Ingredients
The following ingredients have 8 Servings
- 1 pound dried pasta (any chunky shape)
- 4 ears fresh corn (shucked)
- 6 cups cubed ripe tomatoes
- 1 pound fresh mozzarella (diced)
- ½ cup slivered fresh basil leaves
- ⅓ cup extra virgin olive oil
- 6 cloves roasted garlic (see Cooking Tip, roughly chopped)
- 2 tablespoons balsamic vinegar
- Kosher or coarse salt and freshly ground pepper (to taste)
Instruction
- Bring a large pot of water to a boil. Generously salt the water and return to a boil. Cook the pasta according to package directions.

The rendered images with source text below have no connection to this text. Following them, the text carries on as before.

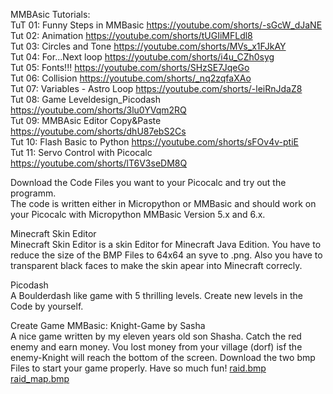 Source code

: MMBAsic Tutorials:  
TuT 01: Funny Steps in MMBasic https://youtube.com/shorts/-sGcW_dJaNE  
Tut 02: Animation https://youtube.com/shorts/tUGIiMFLdl8  
Tut 03: Circles and Tone https://youtube.com/shorts/MVs_x1FJkAY  
Tut 04: For...Next loop https://youtube.com/shorts/i4u_CZh0syg  
Tut 05: Fonts!!! https://youtube.com/shorts/SHzSE7JqeGo  
Tut 06: Collision https://youtube.com/shorts/_nq2zqfaXAo  
Tut 07: Variables - Astro Loop https://youtube.com/shorts/-leiRnJdaZ8  
Tut 08: Game Leveldesign_Picodash https://youtube.com/shorts/3lu0YVqm2RQ  
Tut 09: MMBAsic Editor Copy&Paste https://youtube.com/shorts/dhU87ebS2Cs  
Tut 10: Flash Basic to Python https://youtube.com/shorts/sFOv4v-ptiE  
Tut 11: Servo Control with Picocalc https://youtube.com/shorts/lT6V3seDM8Q  


 

Download the Code Files you want to your Picocalc and try out the programm.  
The code is written either in Micropython or MMBasic and should work on your Picocalc with Micropython MMBasic Version 5.x and 6.x.

Minecraft Skin Editor  
Minecraft Skin Editor is a skin Editor for Minecraft Java Edition. You have to reduce the size of the BMP Files to 64x64 an syve to .png. Also you have to transparent black faces to make the skin apear into Minecraft correcly. 

Picodash  
A Boulderdash like game with 5 thrilling levels. Create new levels in the Code by yourself. 

Create Game MMBasic: Knight-Game by Sasha  
A nice game written by my eleven years old son Shasha. Catch the red enemy and earn money. Vou lost money from your village (dorf) isf the enemy-Knight will reach the bottom of the screen. Download the two bmp Files to start your game properly.
Have so much fun!
[raid.bmp](https://github.com/user-attachments/files/22613555/raid.bmp)
[raid_map.bmp](https://github.com/user-attachments/files/22613578/raid_map.bmp)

During the last two minutes of cooking add the ears of corn. When you drain the pasta, take out the ears of corn and let cool. Quickly rinse the pasta in cool water to stop the cooking, drain well, and turn into a serving bowl.

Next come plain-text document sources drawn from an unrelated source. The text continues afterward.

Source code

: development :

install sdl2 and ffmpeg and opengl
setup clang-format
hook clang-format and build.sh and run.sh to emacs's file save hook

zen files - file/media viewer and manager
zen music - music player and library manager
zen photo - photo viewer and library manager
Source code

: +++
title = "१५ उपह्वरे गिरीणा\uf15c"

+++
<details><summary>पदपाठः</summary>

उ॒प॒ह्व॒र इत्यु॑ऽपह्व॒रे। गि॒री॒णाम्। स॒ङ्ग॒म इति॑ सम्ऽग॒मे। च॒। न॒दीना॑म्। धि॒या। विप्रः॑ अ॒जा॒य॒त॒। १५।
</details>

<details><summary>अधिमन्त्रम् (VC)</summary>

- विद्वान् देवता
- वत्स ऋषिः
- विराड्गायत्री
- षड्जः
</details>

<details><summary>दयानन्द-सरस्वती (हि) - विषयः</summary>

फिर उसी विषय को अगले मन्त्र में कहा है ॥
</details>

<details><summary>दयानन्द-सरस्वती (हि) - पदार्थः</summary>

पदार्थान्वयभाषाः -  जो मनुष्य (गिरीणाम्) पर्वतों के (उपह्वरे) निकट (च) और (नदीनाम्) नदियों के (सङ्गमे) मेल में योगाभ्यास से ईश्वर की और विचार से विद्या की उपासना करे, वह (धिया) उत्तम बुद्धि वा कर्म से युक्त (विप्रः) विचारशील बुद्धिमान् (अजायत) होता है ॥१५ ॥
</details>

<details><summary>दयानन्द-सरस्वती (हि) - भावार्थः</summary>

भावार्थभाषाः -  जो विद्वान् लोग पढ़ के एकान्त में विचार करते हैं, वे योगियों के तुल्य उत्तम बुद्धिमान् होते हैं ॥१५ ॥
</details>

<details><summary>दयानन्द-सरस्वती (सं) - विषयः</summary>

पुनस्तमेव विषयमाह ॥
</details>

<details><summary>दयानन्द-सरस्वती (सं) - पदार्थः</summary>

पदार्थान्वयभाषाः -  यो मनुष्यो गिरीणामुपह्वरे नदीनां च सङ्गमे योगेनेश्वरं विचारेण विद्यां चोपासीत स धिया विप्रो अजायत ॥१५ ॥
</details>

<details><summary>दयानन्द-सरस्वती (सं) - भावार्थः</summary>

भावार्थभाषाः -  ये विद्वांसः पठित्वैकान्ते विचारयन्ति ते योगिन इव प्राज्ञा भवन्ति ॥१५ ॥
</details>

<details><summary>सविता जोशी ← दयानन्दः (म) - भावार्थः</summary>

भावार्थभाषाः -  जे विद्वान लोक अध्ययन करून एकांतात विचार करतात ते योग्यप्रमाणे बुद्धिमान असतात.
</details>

- Remove the corn from the cobs with a knife or a corn stripper. Add the corn, tomatoes, mozzarella, and basil to the pasta.
- In a small container combine the olive oil, roasted garlic, balsamic vinegar, salt and pepper and shake to combine. Pour the dressing over the pasta salad and toss well to combine. Taste and adjust seasonings (be generous with the salt). Serve at room temperature.